Q: How did this happen? Doesn’t the FDA mandate follow-up studies to make sure drugs are safe?
A: They often do, but a majority of those follow-up studies are never done or are not done in a timely fashion. And only 1% to 10% of serious or fatal adverse effects from drugs are actually reported to the FDA. Pending legislation giving the FDA greater post-marketing surveillance authority would be a step in the right direction. But the entire FDA culture needs to change. Right now, the culture is more about drug approval than drug safety.

Q: What else needs to change?
A: Funding is a big issue; the FDA is largely funded by pharmaceutical-industry user fees. Would you want the worst polluters in America to fund the Environmental Protection Agency?

Q: Are drugmakers really so terrible?
A: There are some very good pharmaceutical companies that are being more transparent about their data. Overall, though, they operate very much like any other profit-driven manufacturer. But selling pharmaceuticals is not the same thing as selling a gadget on TV that chops onions. It requires a higher moral standard.

Q: Don’t you conduct trials for pharmaceutical companies?
A: Yes, but our cardiovascular center is totally nonprofit, plus we have some simple rules. If a firm contracts with the Cleveland Clinic Cardiovascular Center to do a trial, the complete database must be transferred to us at the conclusion of the study. If the drug company’s report on the trial ignores or overlooks negative results, we are free to use the data to offer a fuller account.
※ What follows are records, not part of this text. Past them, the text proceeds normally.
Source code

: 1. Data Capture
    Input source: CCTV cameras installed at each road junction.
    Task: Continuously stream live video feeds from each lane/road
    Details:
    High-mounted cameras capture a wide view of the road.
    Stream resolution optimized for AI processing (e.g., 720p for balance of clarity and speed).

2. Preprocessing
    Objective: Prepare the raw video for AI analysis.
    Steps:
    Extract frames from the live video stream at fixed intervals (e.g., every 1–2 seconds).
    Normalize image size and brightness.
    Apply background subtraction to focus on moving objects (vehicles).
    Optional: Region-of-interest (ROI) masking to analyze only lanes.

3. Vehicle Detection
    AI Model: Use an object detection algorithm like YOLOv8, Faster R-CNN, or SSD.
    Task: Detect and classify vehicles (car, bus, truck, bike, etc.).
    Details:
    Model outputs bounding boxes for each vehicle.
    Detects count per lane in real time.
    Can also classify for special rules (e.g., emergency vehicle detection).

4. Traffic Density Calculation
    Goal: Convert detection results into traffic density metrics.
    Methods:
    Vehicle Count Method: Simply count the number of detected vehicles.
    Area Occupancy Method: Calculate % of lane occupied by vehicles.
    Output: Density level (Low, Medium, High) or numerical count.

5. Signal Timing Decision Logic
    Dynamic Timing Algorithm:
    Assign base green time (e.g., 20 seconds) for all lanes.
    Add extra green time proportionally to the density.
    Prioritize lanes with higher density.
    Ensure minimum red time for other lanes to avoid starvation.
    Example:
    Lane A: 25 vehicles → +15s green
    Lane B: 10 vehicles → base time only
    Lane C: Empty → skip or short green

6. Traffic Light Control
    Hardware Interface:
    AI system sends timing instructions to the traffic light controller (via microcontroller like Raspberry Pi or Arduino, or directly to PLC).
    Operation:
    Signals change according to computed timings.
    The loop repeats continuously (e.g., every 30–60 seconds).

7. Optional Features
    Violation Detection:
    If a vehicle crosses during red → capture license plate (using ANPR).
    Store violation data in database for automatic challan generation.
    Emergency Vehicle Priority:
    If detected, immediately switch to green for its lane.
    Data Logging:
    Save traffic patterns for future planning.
I should point out that academic research organizations such as ours conduct fewer than 1% of clinical trials; for-profit contract research organizations do the rest, and they’re much more likely to let a company report data any way it wants.

Q: Where does your activist streak come from?
A: When I was at the University of Michigan in the late 1960s, we learned that the government didn’t always tell the truth. Remember the secret war in Cambodia? I learned to question authority, not to believe everything I was told.